[[ Data to process, beginning ]]

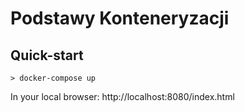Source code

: # Podstawy Konteneryzacji

## Quick-start

```
> docker-compose up
```

In your local browser: http://localhost:8080/index.html

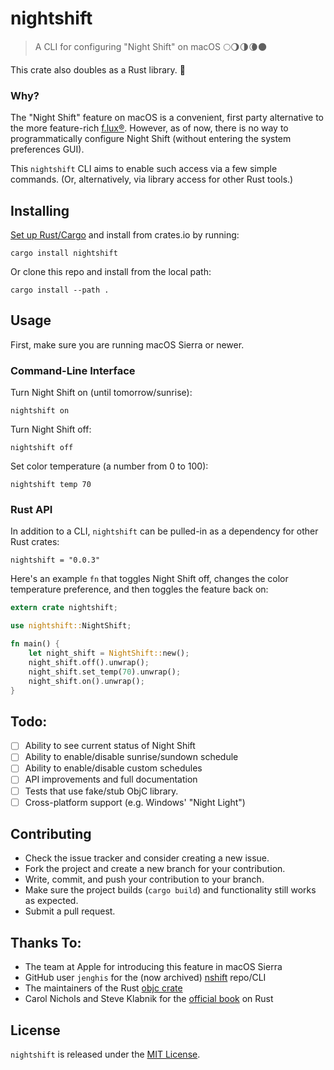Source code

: # nightshift

> A CLI for configuring "Night Shift" on macOS 🌕🌖🌗🌘🌑

This crate also doubles as a Rust library. 🦀

### Why?

The "Night Shift" feature on macOS is a convenient, first party alternative
to the more feature-rich [f.lux®](https://justgetflux.com/). However, as
of now, there is no way to programmatically configure Night Shift (without
entering the system preferences GUI).

This `nightshift` CLI aims to enable such access via a few simple commands.
(Or, alternatively, via library access for other Rust tools.)

## Installing

[Set up Rust/Cargo](https://doc.rust-lang.org/book/ch01-01-installation.html)
and install from crates.io by running:

```
cargo install nightshift
```

Or clone this repo and install from the local path:

```
cargo install --path .
```

## Usage

First, make sure you are running macOS Sierra or newer.

### Command-Line Interface

Turn Night Shift on (until tomorrow/sunrise):

```
nightshift on
```

Turn Night Shift off:

```
nightshift off
```

Set color temperature (a number from 0 to 100):

```
nightshift temp 70
```

### Rust API

In addition to a CLI, `nightshift` can be pulled-in as a dependency for other Rust crates:

```
nightshift = "0.0.3"
```

Here's an example `fn` that toggles Night Shift off,
changes the color temperature preference, and then
toggles the feature back on:

```rust
extern crate nightshift;

use nightshift::NightShift;

fn main() {
    let night_shift = NightShift::new();
    night_shift.off().unwrap();
    night_shift.set_temp(70).unwrap();
    night_shift.on().unwrap();
}
```

## Todo:

- [ ] Ability to see current status of Night Shift
- [ ] Ability to enable/disable sunrise/sundown schedule
- [ ] Ability to enable/disable custom schedules
- [ ] API improvements and full documentation
- [ ] Tests that use fake/stub ObjC library.
- [ ] Cross-platform support (e.g. Windows' "Night Light")

## Contributing

* Check the issue tracker and consider creating a new issue.
* Fork the project and create a new branch for your contribution.
* Write, commit, and push your contribution to your branch.
* Make sure the project builds (`cargo build`) and functionality still works as expected.
* Submit a pull request.

## Thanks To:

* The team at Apple for introducing this feature in macOS Sierra
* GitHub user `jenghis` for the (now archived) [nshift](https://github.com/jenghis/nshift) repo/CLI
* The maintainers of the Rust [objc crate](https://github.com/SSheldon/rust-objc)
* Carol Nichols and Steve Klabnik for the [official book](https://doc.rust-lang.org/book/) on Rust

## License

`nightshift` is released under the [MIT License](LICENSE).
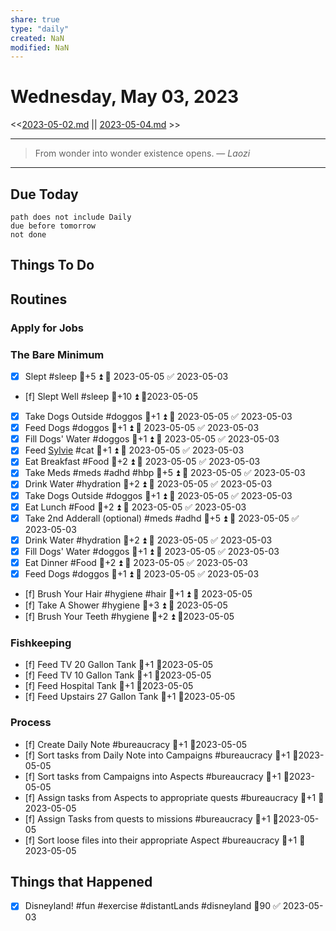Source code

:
 ```yaml
---
share: true
type: "daily"
created: NaN 
modified: NaN
---
```

# Wednesday, May 03, 2023
<<[2023-05-02.md](./2023-05-02.md) || [2023-05-04.md](./2023-05-04.md) >>

---

> From wonder into wonder existence opens.
> — <cite>Laozi</cite>

---
## Due Today
```tasks
path does not include Daily
due before tomorrow
not done
```

## Things To Do


## Routines
### Apply for Jobs


### The Bare Minimum
- [x] Slept #sleep 🥄+5 ⏫ 📅 2023-05-05 ✅ 2023-05-03
- [f] Slept Well #sleep 🥄+10 ⏫  📆2023-05-05
- [x] Take Dogs Outside  #doggos  🥄+1 ⏫ 📅 2023-05-05 ✅ 2023-05-03
- [x] Feed Dogs #doggos  🥄+1 ⏫ 📅 2023-05-05 ✅ 2023-05-03
- [x] Fill Dogs' Water #doggos  🥄+1 ⏫ 📅 2023-05-05 ✅ 2023-05-03
- [x] Feed [Sylvie](./Sylvie.md) #cat 🥄+1 ⏫ 📅 2023-05-05 ✅ 2023-05-03
- [x] Eat Breakfast #Food  🥄+2 ⏫ 📅 2023-05-05 ✅ 2023-05-03
- [x] Take Meds  #meds #adhd #hbp 🥄+5 ⏫ 📅 2023-05-05 ✅ 2023-05-03
- [x] Drink Water #hydration 🥄+2 ⏫ 📅 2023-05-05 ✅ 2023-05-03
- [x] Take Dogs Outside  #doggos 🥄+1 ⏫ 📅 2023-05-05 ✅ 2023-05-03
- [x] Eat Lunch #Food  🥄+2 ⏫ 📅 2023-05-05 ✅ 2023-05-03
- [x] Take 2nd Adderall (optional) #meds #adhd  🥄+5 ⏫ 📅 2023-05-05 ✅ 2023-05-03
- [x] Drink Water #hydration   🥄+2 ⏫ 📅 2023-05-05 ✅ 2023-05-03
- [x] Fill Dogs' Water #doggos  🥄+1 ⏫ 📅 2023-05-05 ✅ 2023-05-03
- [x] Eat Dinner #Food  🥄+2 ⏫ 📅 2023-05-05 ✅ 2023-05-03
- [x] Feed Dogs #doggos  🥄+1 ⏫ 📅 2023-05-05 ✅ 2023-05-03
- [f] Brush Your Hair #hygiene #hair 🥄+1 ⏫ 📅 2023-05-05
- [f] Take A Shower #hygiene  🥄+3 ⏫ 📅 2023-05-05
- [f] Brush Your Teeth #hygiene 🥄+2 ⏫ 📆2023-05-05


### Fishkeeping
- [f] Feed TV 20 Gallon Tank 🥄+1 📆2023-05-05
- [f] Feed TV 10 Gallon Tank 🥄+1 📆2023-05-05
- [f] Feed Hospital Tank 🥄+1 📆2023-05-05
- [f] Feed Upstairs 27 Gallon Tank 🥄+1 📆2023-05-05


### Process
- [f] Create Daily Note #bureaucracy 🥄+1   📆2023-05-05
- [f] Sort tasks from Daily Note into Campaigns #bureaucracy 🥄+1   📆2023-05-05
- [f] Sort tasks from Campaigns into Aspects  #bureaucracy 🥄+1   📆2023-05-05
- [f] Assign tasks from Aspects to appropriate quests  #bureaucracy 🥄+1   📆2023-05-05
- [f] Assign Tasks from quests to missions  #bureaucracy 🥄+1   📆2023-05-05
- [f] Sort loose files into their appropriate Aspect  #bureaucracy 🥄+1   📆2023-05-05




## Things that Happened
- [x] Disneyland! #fun #exercise #distantLands #disneyland 🥄90 ✅ 2023-05-03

[[ Data to process, end ]]

- [Directions for this task] Using the data above, show each line where "access" occurs.

- [Task answer]
This `nightshift` CLI aims to enable such access via a few simple commands.
(Or, alternatively, via library access for other Rust tools.)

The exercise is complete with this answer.